◆ **TASK TO CARRY OUT**
Each line of the data that mentions the string "bioinformatics" needs to be identified and copied.
--------------------
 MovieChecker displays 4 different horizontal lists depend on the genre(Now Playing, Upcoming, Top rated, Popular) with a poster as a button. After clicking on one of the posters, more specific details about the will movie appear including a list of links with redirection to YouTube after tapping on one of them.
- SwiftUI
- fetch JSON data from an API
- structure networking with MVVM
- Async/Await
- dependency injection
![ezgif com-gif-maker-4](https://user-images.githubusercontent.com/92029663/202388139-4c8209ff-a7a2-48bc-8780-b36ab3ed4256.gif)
--------------------
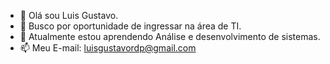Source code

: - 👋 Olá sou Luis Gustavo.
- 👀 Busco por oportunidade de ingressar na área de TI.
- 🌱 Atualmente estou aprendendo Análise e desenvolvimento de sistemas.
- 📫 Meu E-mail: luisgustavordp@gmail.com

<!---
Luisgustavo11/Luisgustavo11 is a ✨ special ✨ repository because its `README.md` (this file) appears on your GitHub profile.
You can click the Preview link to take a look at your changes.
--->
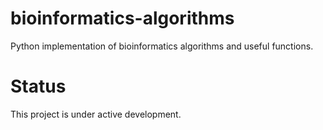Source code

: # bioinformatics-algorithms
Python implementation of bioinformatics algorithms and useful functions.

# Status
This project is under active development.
--------------------
◆ **RESULT BELOW**
: # bioinformatics-algorithms
Python implementation of bioinformatics algorithms and useful functions.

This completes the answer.